TRY IT: Look below for the line that contains "### Development", then copy it and each following line exactly, through and including the line that contains "## Presentation".

Collected data entries:
***
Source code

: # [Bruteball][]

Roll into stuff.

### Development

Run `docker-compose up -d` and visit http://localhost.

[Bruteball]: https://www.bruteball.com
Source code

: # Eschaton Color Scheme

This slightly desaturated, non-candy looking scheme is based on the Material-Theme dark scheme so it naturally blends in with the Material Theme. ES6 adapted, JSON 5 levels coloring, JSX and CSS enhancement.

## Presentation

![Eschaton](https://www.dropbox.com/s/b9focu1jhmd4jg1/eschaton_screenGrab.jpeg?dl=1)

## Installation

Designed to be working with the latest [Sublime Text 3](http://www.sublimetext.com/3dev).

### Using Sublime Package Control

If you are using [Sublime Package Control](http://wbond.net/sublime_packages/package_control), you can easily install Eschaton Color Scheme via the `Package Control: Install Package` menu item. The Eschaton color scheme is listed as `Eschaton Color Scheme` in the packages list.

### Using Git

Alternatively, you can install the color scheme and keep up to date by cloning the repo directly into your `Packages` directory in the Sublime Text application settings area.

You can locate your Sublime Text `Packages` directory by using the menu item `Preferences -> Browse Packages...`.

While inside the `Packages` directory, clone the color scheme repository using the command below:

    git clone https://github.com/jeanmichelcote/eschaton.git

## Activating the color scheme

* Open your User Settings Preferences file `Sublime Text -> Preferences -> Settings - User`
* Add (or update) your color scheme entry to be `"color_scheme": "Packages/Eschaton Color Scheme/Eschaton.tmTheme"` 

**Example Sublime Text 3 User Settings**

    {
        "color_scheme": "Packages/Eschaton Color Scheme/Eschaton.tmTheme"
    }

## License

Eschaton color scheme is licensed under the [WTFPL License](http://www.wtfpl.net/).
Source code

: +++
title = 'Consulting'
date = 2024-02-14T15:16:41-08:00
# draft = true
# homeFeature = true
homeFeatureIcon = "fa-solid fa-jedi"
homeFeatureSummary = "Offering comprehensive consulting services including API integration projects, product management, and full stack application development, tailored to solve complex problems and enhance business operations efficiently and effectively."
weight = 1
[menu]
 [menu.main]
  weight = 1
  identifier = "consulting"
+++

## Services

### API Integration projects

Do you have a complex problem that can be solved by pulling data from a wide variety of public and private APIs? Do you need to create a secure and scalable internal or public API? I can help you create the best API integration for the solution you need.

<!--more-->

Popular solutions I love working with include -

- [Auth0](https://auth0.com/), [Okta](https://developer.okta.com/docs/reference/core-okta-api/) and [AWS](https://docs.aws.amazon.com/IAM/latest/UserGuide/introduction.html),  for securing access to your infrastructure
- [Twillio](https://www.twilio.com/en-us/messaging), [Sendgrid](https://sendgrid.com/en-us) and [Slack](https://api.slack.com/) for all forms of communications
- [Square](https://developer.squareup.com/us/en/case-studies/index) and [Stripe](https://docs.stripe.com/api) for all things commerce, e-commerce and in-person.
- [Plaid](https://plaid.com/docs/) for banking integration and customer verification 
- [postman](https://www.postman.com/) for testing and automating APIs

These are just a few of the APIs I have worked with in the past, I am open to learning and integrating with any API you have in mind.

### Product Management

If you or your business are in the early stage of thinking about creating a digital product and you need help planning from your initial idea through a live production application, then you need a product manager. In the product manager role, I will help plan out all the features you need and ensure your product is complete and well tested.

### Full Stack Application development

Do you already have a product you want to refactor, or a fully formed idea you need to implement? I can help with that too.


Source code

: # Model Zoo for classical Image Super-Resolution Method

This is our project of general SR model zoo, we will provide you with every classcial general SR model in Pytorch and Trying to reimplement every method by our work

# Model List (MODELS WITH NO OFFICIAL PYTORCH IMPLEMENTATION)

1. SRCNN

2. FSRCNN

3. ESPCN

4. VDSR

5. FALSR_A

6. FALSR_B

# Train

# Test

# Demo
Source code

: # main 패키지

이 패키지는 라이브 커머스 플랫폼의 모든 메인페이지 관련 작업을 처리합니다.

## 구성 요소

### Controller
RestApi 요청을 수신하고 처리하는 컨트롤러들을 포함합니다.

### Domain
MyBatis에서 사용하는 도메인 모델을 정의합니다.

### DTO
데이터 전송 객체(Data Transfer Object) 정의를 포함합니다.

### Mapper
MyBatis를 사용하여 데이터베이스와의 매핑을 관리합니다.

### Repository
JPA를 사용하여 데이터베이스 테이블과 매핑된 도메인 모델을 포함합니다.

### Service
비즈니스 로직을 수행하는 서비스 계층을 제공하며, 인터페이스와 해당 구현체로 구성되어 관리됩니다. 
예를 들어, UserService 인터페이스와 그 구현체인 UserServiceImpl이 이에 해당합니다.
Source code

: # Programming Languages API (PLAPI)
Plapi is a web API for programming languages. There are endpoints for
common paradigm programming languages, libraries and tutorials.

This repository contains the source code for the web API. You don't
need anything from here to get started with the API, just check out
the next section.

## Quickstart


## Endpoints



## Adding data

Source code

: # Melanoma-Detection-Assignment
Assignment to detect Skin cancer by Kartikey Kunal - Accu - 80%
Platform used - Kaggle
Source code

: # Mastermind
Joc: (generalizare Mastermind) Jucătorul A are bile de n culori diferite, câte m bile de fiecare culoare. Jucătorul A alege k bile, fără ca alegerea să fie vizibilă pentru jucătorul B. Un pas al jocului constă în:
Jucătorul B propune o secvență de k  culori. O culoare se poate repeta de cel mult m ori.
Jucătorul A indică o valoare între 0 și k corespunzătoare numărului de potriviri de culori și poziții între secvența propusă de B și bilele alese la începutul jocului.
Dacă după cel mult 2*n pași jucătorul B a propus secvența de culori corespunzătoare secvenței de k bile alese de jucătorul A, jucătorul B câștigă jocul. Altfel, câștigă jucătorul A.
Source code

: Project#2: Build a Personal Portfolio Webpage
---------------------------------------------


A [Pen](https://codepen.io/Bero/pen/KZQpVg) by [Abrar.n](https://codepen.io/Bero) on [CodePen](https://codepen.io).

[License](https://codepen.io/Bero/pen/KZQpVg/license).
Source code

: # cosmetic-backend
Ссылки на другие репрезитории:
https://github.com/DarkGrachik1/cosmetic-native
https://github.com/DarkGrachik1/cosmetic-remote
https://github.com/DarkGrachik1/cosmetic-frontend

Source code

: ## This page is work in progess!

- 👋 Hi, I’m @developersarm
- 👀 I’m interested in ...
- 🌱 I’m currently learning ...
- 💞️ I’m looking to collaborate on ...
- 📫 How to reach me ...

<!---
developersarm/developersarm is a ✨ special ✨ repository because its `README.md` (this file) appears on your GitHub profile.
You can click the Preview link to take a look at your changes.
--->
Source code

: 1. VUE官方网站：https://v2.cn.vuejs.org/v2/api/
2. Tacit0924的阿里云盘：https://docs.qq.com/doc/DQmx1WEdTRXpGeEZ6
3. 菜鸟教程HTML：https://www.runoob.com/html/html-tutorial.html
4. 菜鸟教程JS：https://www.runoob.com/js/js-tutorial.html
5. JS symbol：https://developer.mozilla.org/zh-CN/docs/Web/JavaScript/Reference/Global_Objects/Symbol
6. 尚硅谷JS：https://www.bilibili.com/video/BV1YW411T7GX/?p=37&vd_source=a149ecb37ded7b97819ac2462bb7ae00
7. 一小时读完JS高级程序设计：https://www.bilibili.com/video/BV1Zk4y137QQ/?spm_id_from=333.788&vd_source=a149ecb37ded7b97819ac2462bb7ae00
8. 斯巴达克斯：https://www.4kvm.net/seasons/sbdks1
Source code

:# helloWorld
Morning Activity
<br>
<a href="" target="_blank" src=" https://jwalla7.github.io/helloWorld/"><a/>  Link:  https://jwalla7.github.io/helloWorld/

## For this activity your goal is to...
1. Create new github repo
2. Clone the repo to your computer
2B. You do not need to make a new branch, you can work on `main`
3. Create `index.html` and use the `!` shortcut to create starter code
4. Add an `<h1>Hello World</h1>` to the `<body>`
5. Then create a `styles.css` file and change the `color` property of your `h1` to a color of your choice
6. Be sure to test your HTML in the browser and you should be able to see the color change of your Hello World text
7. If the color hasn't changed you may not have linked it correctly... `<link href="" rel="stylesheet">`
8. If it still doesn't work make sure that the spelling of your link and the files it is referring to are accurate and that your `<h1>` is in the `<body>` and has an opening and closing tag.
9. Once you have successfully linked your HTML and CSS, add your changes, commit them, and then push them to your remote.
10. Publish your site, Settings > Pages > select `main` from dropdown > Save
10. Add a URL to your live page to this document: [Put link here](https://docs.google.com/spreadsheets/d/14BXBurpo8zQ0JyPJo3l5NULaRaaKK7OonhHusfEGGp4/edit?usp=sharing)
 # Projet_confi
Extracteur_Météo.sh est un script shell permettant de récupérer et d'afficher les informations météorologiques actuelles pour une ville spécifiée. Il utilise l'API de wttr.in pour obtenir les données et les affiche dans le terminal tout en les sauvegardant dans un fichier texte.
***
TASK ANSWER:
### Development

Run `docker-compose up -d` and visit http://localhost.

[Bruteball]: https://www.bruteball.com
Source code

: # Eschaton Color Scheme

This slightly desaturated, non-candy looking scheme is based on the Material-Theme dark scheme so it naturally blends in with the Material Theme. ES6 adapted, JSON 5 levels coloring, JSX and CSS enhancement.

## Presentation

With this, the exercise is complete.